M. LE PRESIDENT: Le ministre de la Fonction publique.
M. L'ALLIER: M. le Président, je voudrais apporter un certain
nombre de précisions qui répondront probablement aux questions du
député de Dubuc. Je suis conscient des préoccupations qui
l'animent actuellement. Effectivement la complexité du dossier peut nous
faire poser la question: Pourquoi le ministre du Travail n'est-il pas intervenu
ou pourquoi n'y a-t-il pas eu d'autres mécanismes possibles de
négociation?
En fait, lorsque nous nous sommes engagés dans cette ronde de
négociation, il y a maintenant plus d'un an, le gouvernement a dû
faire un certain nombre de choix. Le gouvernement et ses partenaires
étaient conscients de la diversité des tables de
négociation en même temps que du regroupement qui s'opérait
dans cette négociation. Ce n'est pas l'option du ministre de la Fonction
publique proprement dite qui a eu comme résultat d'exclure du
mécanisme de négociation, le ministre du Travail. Mais, c'est
bien une décision du cabinet, une décision du gouvernement,
décision à laquelle, bien sûr, a participé le
ministre du Travail. C'est d'une façon concertée, et d'une
façon tout à fait voulue que le gouvernement s'est donné
ces structures de négociation. C'est-à-dire en premier lieu le
conseil des ministres, ensuite un comité ministériel formé
des ministres représentant les secteurs les plus directement
impliqués par la négociation, à savoir le ministre des
Affaires sociales, le ministre de l'Education, le ministre des Finances et le
ministre de la Fonction publique.
Parce que le conseil des ministres a donné mandat au ministre de
la Fonction publique, de mener cette négociation, c'est au ministre de
la
Fonction publique qu'on a alors confié la responsabilité
ou la présidence, si vous voulez, de ce comité
ministériel. Sous ce comité ministériel,
présidé par le ministre de la Fonction publique, il y avait le
comité de négociation composé à la fois des
principaux fonctionnaires et des porte-parole ainsi que des
représentants de la Fédération des commissions scolaires
et de l'Association des hôpitaux. C'est le mécanisme de
négociation que nous avons voulu adopter pour éviter, au cours de
cette négociation, toute forme d'ambiguïté et tout genre de
situations qui auraient pu laisser croire qu'il y avait division, distinction
ou manque de cohérence dans la position gouvernementale. L'objectif
recherché était précisément que l'attitude
patronale soit canalisée et cristalisée dans un seul
porte-parole, au niveau politique, et dans un seul porte-parole, au niveau de
la négociation, de telle sorte que les positions patronales soient
claires et ne puissent être dissociées ou qu'on ne tente pas de
les disloquer par rapport à ceux qui les transmettent.
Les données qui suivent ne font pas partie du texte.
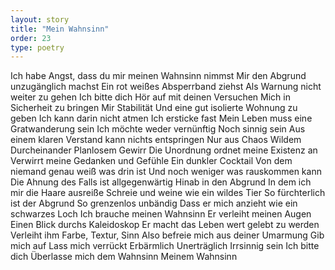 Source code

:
 ```yaml
---
layout: story
title: "Mein Wahnsinn"
order: 23
type: poetry
---
```


Ich habe Angst, dass du mir meinen Wahnsinn nimmst
Mir den Abgrund unzugänglich machst
Ein rot weißes Absperrband ziehst
Als Warnung nicht weiter zu gehen
Ich bitte dich
Hör auf mit deinen Versuchen
Mich in Sicherheit zu bringen
Mir Stabilität 
Und eine gut isolierte Wohnung zu geben
Ich kann darin nicht atmen
Ich ersticke fast
Mein Leben muss eine Gratwanderung sein
Ich möchte weder vernünftig 
Noch sinnig sein
Aus einem klaren Verstand kann nichts entspringen
Nur aus Chaos
Wildem Durcheinander
Planlosem Gewirr
Die Unordnung ordnet meine Existenz an
Verwirrt meine Gedanken und Gefühle
Ein dunkler Cocktail
Von dem niemand genau weiß was drin ist
Und noch weniger was rauskommen kann
Die Ahnung des Falls ist allgegenwärtig 
Hinab in den Abgrund
In dem ich mir die Haare ausreiße
Schreie und weine wie ein wildes Tier
So fürchterlich ist der Abgrund
So grenzenlos unbändig
Dass er mich anzieht wie ein schwarzes Loch
Ich brauche meinen Wahnsinn
Er verleiht meinen Augen
Einen Blick durchs Kaleidoskop
Er macht das Leben wert gelebt zu werden
Verleiht ihm Farbe, Textur, Sinn
Also befreie mich aus deiner Umarmung
Gib mich auf
Lass mich verrückt
Erbärmlich
Unerträglich 
Irrsinnig sein
Ich bitte dich
Überlasse mich dem Wahnsinn
Meinem Wahnsinn
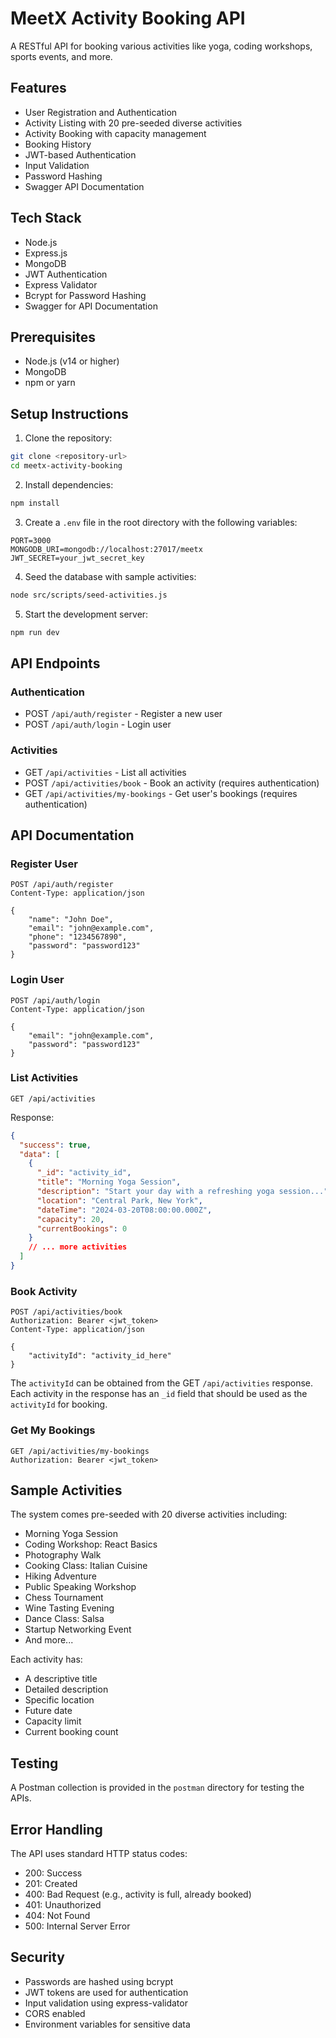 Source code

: # MeetX Activity Booking API

A RESTful API for booking various activities like yoga, coding workshops, sports events, and more.

## Features

- User Registration and Authentication
- Activity Listing with 20 pre-seeded diverse activities
- Activity Booking with capacity management
- Booking History
- JWT-based Authentication
- Input Validation
- Password Hashing
- Swagger API Documentation

## Tech Stack

- Node.js
- Express.js
- MongoDB
- JWT Authentication
- Express Validator
- Bcrypt for Password Hashing
- Swagger for API Documentation

## Prerequisites

- Node.js (v14 or higher)
- MongoDB
- npm or yarn

## Setup Instructions

1. Clone the repository:

```bash
git clone <repository-url>
cd meetx-activity-booking
```

2. Install dependencies:

```bash
npm install
```

3. Create a `.env` file in the root directory with the following variables:

```
PORT=3000
MONGODB_URI=mongodb://localhost:27017/meetx
JWT_SECRET=your_jwt_secret_key
```

4. Seed the database with sample activities:

```bash
node src/scripts/seed-activities.js
```

5. Start the development server:

```bash
npm run dev
```

## API Endpoints

### Authentication

- POST `/api/auth/register` - Register a new user
- POST `/api/auth/login` - Login user

### Activities

- GET `/api/activities` - List all activities
- POST `/api/activities/book` - Book an activity (requires authentication)
- GET `/api/activities/my-bookings` - Get user's bookings (requires authentication)

## API Documentation

### Register User

```http
POST /api/auth/register
Content-Type: application/json

{
    "name": "John Doe",
    "email": "john@example.com",
    "phone": "1234567890",
    "password": "password123"
}
```

### Login User

```http
POST /api/auth/login
Content-Type: application/json

{
    "email": "john@example.com",
    "password": "password123"
}
```

### List Activities

```http
GET /api/activities
```

Response:

```json
{
  "success": true,
  "data": [
    {
      "_id": "activity_id",
      "title": "Morning Yoga Session",
      "description": "Start your day with a refreshing yoga session...",
      "location": "Central Park, New York",
      "dateTime": "2024-03-20T08:00:00.000Z",
      "capacity": 20,
      "currentBookings": 0
    }
    // ... more activities
  ]
}
```

### Book Activity

```http
POST /api/activities/book
Authorization: Bearer <jwt_token>
Content-Type: application/json

{
    "activityId": "activity_id_here"
}
```

The `activityId` can be obtained from the GET `/api/activities` response. Each activity in the response has an `_id` field that should be used as the `activityId` for booking.

### Get My Bookings

```http
GET /api/activities/my-bookings
Authorization: Bearer <jwt_token>
```

## Sample Activities

The system comes pre-seeded with 20 diverse activities including:

- Morning Yoga Session
- Coding Workshop: React Basics
- Photography Walk
- Cooking Class: Italian Cuisine
- Hiking Adventure
- Public Speaking Workshop
- Chess Tournament
- Wine Tasting Evening
- Dance Class: Salsa
- Startup Networking Event
- And more...

Each activity has:

- A descriptive title
- Detailed description
- Specific location
- Future date
- Capacity limit
- Current booking count

## Testing

A Postman collection is provided in the `postman` directory for testing the APIs.

## Error Handling

The API uses standard HTTP status codes:

- 200: Success
- 201: Created
- 400: Bad Request (e.g., activity is full, already booked)
- 401: Unauthorized
- 404: Not Found
- 500: Internal Server Error

## Security

- Passwords are hashed using bcrypt
- JWT tokens are used for authentication
- Input validation using express-validator
- CORS enabled
- Environment variables for sensitive data
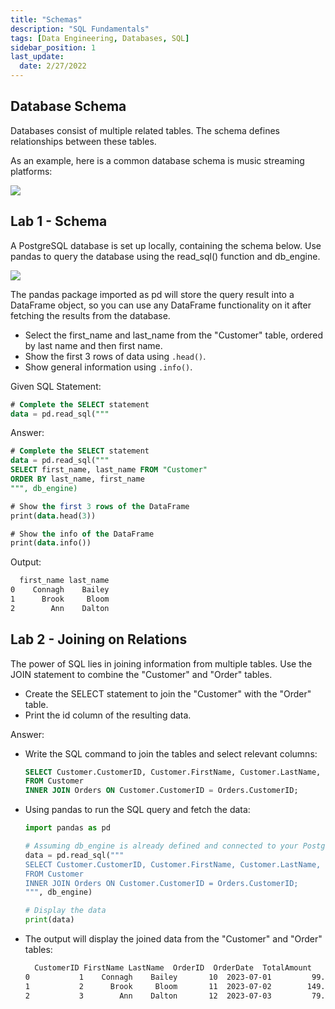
 ```yaml
---
title: "Schemas"
description: "SQL Fundamentals"
tags: [Data Engineering, Databases, SQL]
sidebar_position: 1
last_update:
  date: 2/27/2022
---
```


## Database Schema

Databases consist of multiple related tables. The schema defines relationships between these tables.

As an example, here is a common database schema is music streaming platforms:

<div class="img-center"> 

![](/img/docs/sql-db-schema-example.png)

</div>



## Lab 1 - Schema

A PostgreSQL database is set up locally, containing the schema below. Use pandas to query the database using the read_sql() function and db_engine.


<div class="img-center">

![](/img/docs/schema-lab-diag.png)

</div>

The pandas package imported as pd will store the query result into a DataFrame object, so you can use any DataFrame functionality on it after fetching the results from the database.

- Select the first_name and last_name from the "Customer" table, ordered by last name and then first name.
- Show the first 3 rows of data using `.head()`.
- Show general information using `.info()`.

Given SQL Statement:

```sql
# Complete the SELECT statement
data = pd.read_sql("""
```

Answer:

```sql
# Complete the SELECT statement
data = pd.read_sql("""
SELECT first_name, last_name FROM "Customer"
ORDER BY last_name, first_name
""", db_engine)

# Show the first 3 rows of the DataFrame
print(data.head(3))

# Show the info of the DataFrame
print(data.info())
```

Output:

```bash
  first_name last_name
0    Connagh    Bailey
1      Brook     Bloom
2        Ann    Dalton
```

## Lab 2 - Joining on Relations

The power of SQL lies in joining information from multiple tables. Use the JOIN statement to combine the "Customer" and "Order" tables.

- Create the SELECT statement to join the "Customer" with the "Order" table.
- Print the id column of the resulting data.

Answer: 

- Write the SQL command to join the tables and select relevant columns:

  ```sql
  SELECT Customer.CustomerID, Customer.FirstName, Customer.LastName, Orders.OrderID, Orders.OrderDate, Orders.TotalAmount
  FROM Customer
  INNER JOIN Orders ON Customer.CustomerID = Orders.CustomerID;
  ```

- Using pandas to run the SQL query and fetch the data:

  ```python
  import pandas as pd

  # Assuming db_engine is already defined and connected to your PostgreSQL database
  data = pd.read_sql("""
  SELECT Customer.CustomerID, Customer.FirstName, Customer.LastName, Orders.OrderID, Orders.OrderDate, Orders.TotalAmount
  FROM Customer
  INNER JOIN Orders ON Customer.CustomerID = Orders.CustomerID;
  """, db_engine)

  # Display the data
  print(data)
  ```

- The output will display the joined data from the "Customer" and "Order" tables:

  ```bash
    CustomerID FirstName LastName  OrderID  OrderDate  TotalAmount
  0           1    Connagh    Bailey       10  2023-07-01         99.99
  1           2      Brook     Bloom       11  2023-07-02        149.99
  2           3        Ann    Dalton       12  2023-07-03         79.99
  ```

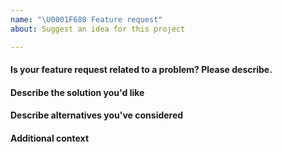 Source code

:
 ```yaml
---
name: "\U0001F680 Feature request"
about: Suggest an idea for this project

---
```


<!--
Thank you for suggesting an idea to make MatrixCtl better.
Please fill in as much of the template below as you're able.
-->

#### Is your feature request related to a problem? Please describe.
<!-- A clear and concise description of what the problem is. Ex. I'm always frustrated when [...] -->

#### Describe the solution you'd like
<!-- A clear and concise description of what you want to happen. -->

#### Describe alternatives you've considered
<!-- A clear and concise description of any alternative solutions or features you've considered. -->

#### Additional context
<!-- Add any other context or screenshots about the feature request here. -->
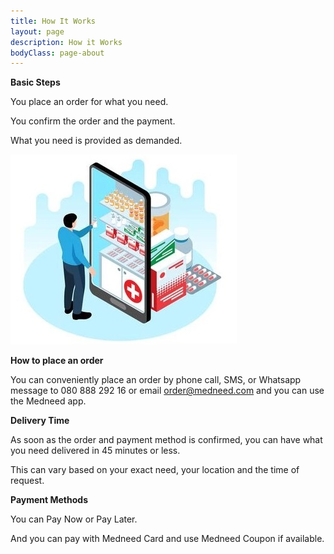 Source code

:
 ```yaml
---
title: How It Works
layout: page
description: How it Works
bodyClass: page-about
---
```


**Basic Steps**

You place an order for what you need.

You confirm the order and the payment.

What you need is provided as demanded.

![Order on Medneed](/images/illustrations/med-online.jpg)


**How to place an order**

You can conveniently place an order by phone call, SMS, or Whatsapp message to 
080 888 292 16 
or email order@medneed.com
and you can use the Medneed app.

**Delivery Time**

As soon as the order and payment method is confirmed, you can have what you need delivered in 45 minutes or less. 

This can vary based on your exact need, your location and the time of request.


**Payment Methods**

You can Pay Now or Pay Later.

And you can pay with Medneed Card and use Medneed Coupon if available.
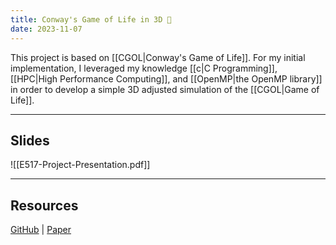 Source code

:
 ```yaml
---
title: Conway's Game of Life in 3D 👾
date: 2023-11-07
---
```

This project is based on [[CGOL|Conway's Game of Life]].  For my initial implementation, I leveraged my knowledge [[c|C Programming]], [[HPC|High Performance Computing]], and [[OpenMP|the OpenMP library]] in order to develop a simple 3D adjusted simulation of the [[CGOL|Game of Life]].    

---
## Slides
![[E517-Project-Presentation.pdf]]

---
## Resources
[GitHub](https://github.com/gpullela/CGOL-3D) | [Paper](obsidian://open?vault=content&file=assets%2FCGOL%2FConway%E2%80%99s-Game-of-Life-in-3D-Space.pdf)
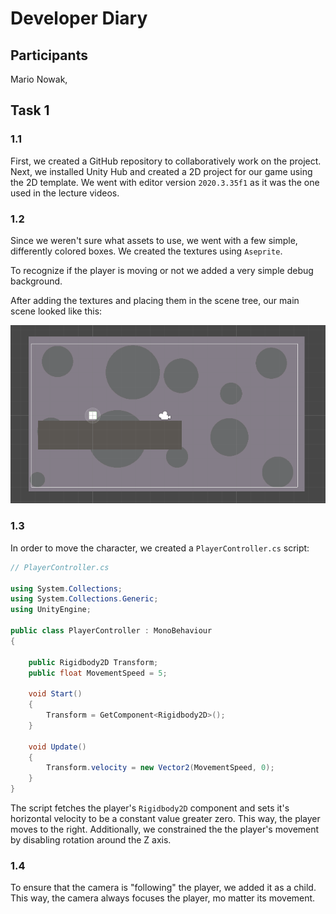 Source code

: # Developer Diary

## Participants

Mario Nowak, 

## Task 1

### 1.1

First, we created a GitHub repository to collaboratively work on the project. Next, we installed Unity Hub and created a 2D project for our game using the 2D template. We went with editor version `2020.3.35f1` as it was the one used in the lecture videos. 

### 1.2

Since we weren't sure what assets to use, we went with a few simple, differently colored boxes. We created the textures using `Aseprite`.

To recognize if the player is moving or not we added a very simple debug background.

After adding the textures and placing them in the scene tree, our main scene looked like this:

![](/DevDiaryAssets/FistScene.png)

### 1.3

In order to move the character, we created a `PlayerController.cs` script:

```cs
// PlayerController.cs

using System.Collections;
using System.Collections.Generic;
using UnityEngine;

public class PlayerController : MonoBehaviour
{

    public Rigidbody2D Transform;
    public float MovementSpeed = 5;

    void Start()
    {
        Transform = GetComponent<Rigidbody2D>();
    }

    void Update()
    {
        Transform.velocity = new Vector2(MovementSpeed, 0);
    }
}
```

The script fetches the player's `Rigidbody2D` component and sets it's horizontal velocity to be a constant value greater zero. This way, the player moves to the right.
Additionally, we constrained the the player's movement by disabling rotation around the Z axis.

### 1.4

To ensure that the camera is "following" the player, we added it as a child. This way, the camera always focuses the player, mo matter its movement.
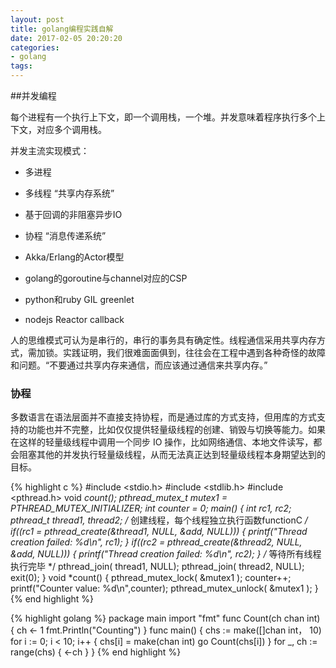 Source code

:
 ```yaml
---
layout: post
title: golang编程实践自解
date: 2017-02-05 20:20:20
categories:
- golang
tags:
---
```


##并发编程

每个进程有一个执行上下文，即一个调用栈，一个堆。并发意味着程序执行多个上下文，对应多个调用栈。

并发主流实现模式：

- 多进程
- 多线程 “共享内存系统”
- 基于回调的非阻塞异步IO
- 协程 “消息传递系统”

- Akka/Erlang的Actor模型
- golang的goroutine与channel对应的CSP
- python和ruby GIL greenlet
- nodejs Reactor callback

人的思维模式可认为是串行的，串行的事务具有确定性。线程通信采用共享内存方式，需加锁。实践证明，我们很难面面俱到，往往会在工程中遇到各种奇怪的故障和问题。“不要通过共享内存来通信，而应该通过通信来共享内存。”

### 协程

多数语言在语法层面并不直接支持协程，而是通过库的方式支持，但用库的方式支持的功能也并不完整，比如仅仅提供轻量级线程的创建、销毁与切换等能力。如果在这样的轻量级线程中调用一个同步 IO 操作，比如网络通信、本地文件读写，都会阻塞其他的并发执行轻量级线程，从而无法真正达到轻量级线程本身期望达到的目标。


{% highlight c %}
#include <stdio.h>
#include <stdlib.h>
#include <pthread.h>
void *count();
pthread_mutex_t mutex1 = PTHREAD_MUTEX_INITIALIZER;
int counter = 0;
main()
{
int rc1, rc2;
pthread_t thread1, thread2;
/* 创建线程，每个线程独立执行函数functionC */
if((rc1 = pthread_create(&thread1, NULL, &add, NULL)))
{
printf("Thread creation failed: %d\n", rc1);
}
if((rc2 = pthread_create(&thread2, NULL, &add, NULL)))
{
printf("Thread creation failed: %d\n", rc2);
}
/* 等待所有线程执行完毕 */
pthread_join( thread1, NULL);
pthread_join( thread2, NULL);
exit(0);
}
void *count()
{
pthread_mutex_lock( &mutex1 );
counter++;
printf("Counter value: %d\n",counter);
pthread_mutex_unlock( &mutex1 );
}
{% end highlight %}


{% highlight golang %}
package main
import "fmt"
func Count(ch chan int) {
ch <- 1
fmt.Println("Counting")
}
func main() {
chs := make([]chan int， 10)
for i := 0; i < 10; i++ {
chs[i] = make(chan int)
go Count(chs[i])
}
for _, ch := range(chs) {
<-ch
}
}
{% end highlight %} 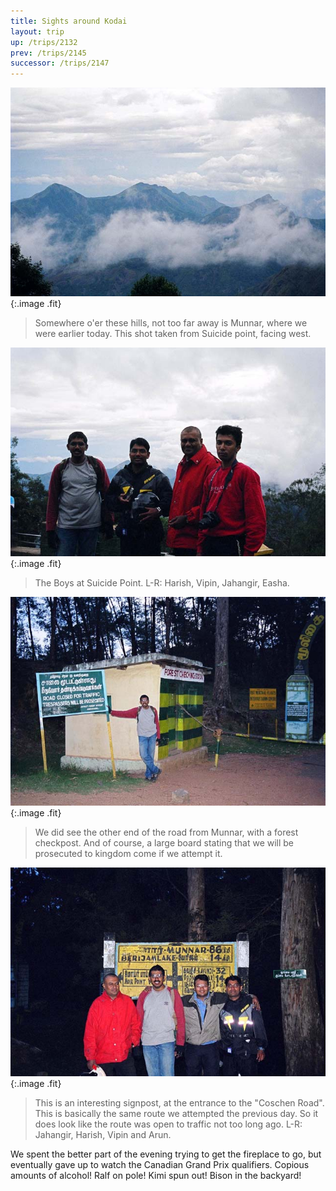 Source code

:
 ```yaml
---
title: Sights around Kodai
layout: trip
up: /trips/2132
prev: /trips/2145
successor: /trips/2147
---
```


![Munnar view](/images/trips/munnar/27050004.jpg 'Munnar view'){:.image .fit}

 > Somewhere o'er these hills, not too far away is Munnar, where we were earlier today. This shot taken from Suicide point, facing west.

 ![Boys Suicide](/images/trips/munnar/27050007.jpg 'Boys Suicide'){:.image .fit}

 > The Boys at Suicide Point. L-R: Harish, Vipin, Jahangir, Easha.

 ![Kodai Checkpost](/images/trips/munnar/27050008.jpg 'Kodai Checkpost'){:.image .fit}

 > We did see the other end of the road from Munnar, with a forest checkpost. And of course, a large board stating that we will be prosecuted to kingdom come if we attempt it.

 ![Sign Post](/images/trips/munnar/27050009.jpg 'Sign Post'){:.image .fit}

> This is an interesting signpost, at the entrance to the &quot;Coschen Road&quot;. This is basically the same route we attempted the previous day. So it does look like the route was open to traffic not too long ago. L-R: Jahangir, Harish, Vipin and Arun.

  We spent the better part of the evening trying to get the fireplace to go, but eventually gave up to watch the Canadian Grand Prix qualifiers.  Copious amounts of alcohol! Ralf on pole! Kimi spun out! Bison in the backyard!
Quant à la réunion du Château Frontenac, je dois
souligner qu'il n'y a pas eu d'affrontement. Je ne crois pas que personne,
à mon avis, ait perdu la face au moment de cette réunion. La
réunion du Château Frontenac a effectivement été une
réunion qui s'est située dans le prolongement des réunions
qui ont eu lieu à la table centrale de négociation.
En fait, c'était une réunion du comité restreint de
négociation. Il y avait, d'une part, les représentants syndicaux,
d'autre part les porte-parole de la partie patronale. Les membres du
comité ministériel assistaient à cette réunion pour
réduire à néant, si vous voulez, le délai de
consultation qui existe lorsque la négociation a lieu entre les
porte-parole et ceux qui ont la responsabilité d'analyser les mandats,
de les maintenir ou de les modifier.
Nous avons voulu qu'il n'y ait aucun délai de sorte que les
décisions, s'il y en avait à prendre, puissent se prendre sur le
champ. Mais la négociation et les échanges de négociations
qui ont eu lieu ce soir-là se sont faits strictement par les canaux qui
avaient été suivis jusque là à la table de
négociation, sauf que le comité ministériel était
présent dans la salle, plutôt que d'être présent
à un demi-mille ou à un mille plus loin, au parlement, alors que
la discussion se serait déroulée au Holiday Inn à
Québec par exemple.
Il n'y a pas eu d'affrontement de ce côté. Par ailleurs, la
présence du ministre du Travail lui aurait posé un certain nombre
de problèmes ainsi qu'au gouvernement, et au ministre de la Fonction
publique comme tel. Précisément parce que le ministre de la
Fonction publique et le ministre du Travail, comme les autres ministres, sont
membres d'un même cabinet et sont solidaires dans un même cabinet.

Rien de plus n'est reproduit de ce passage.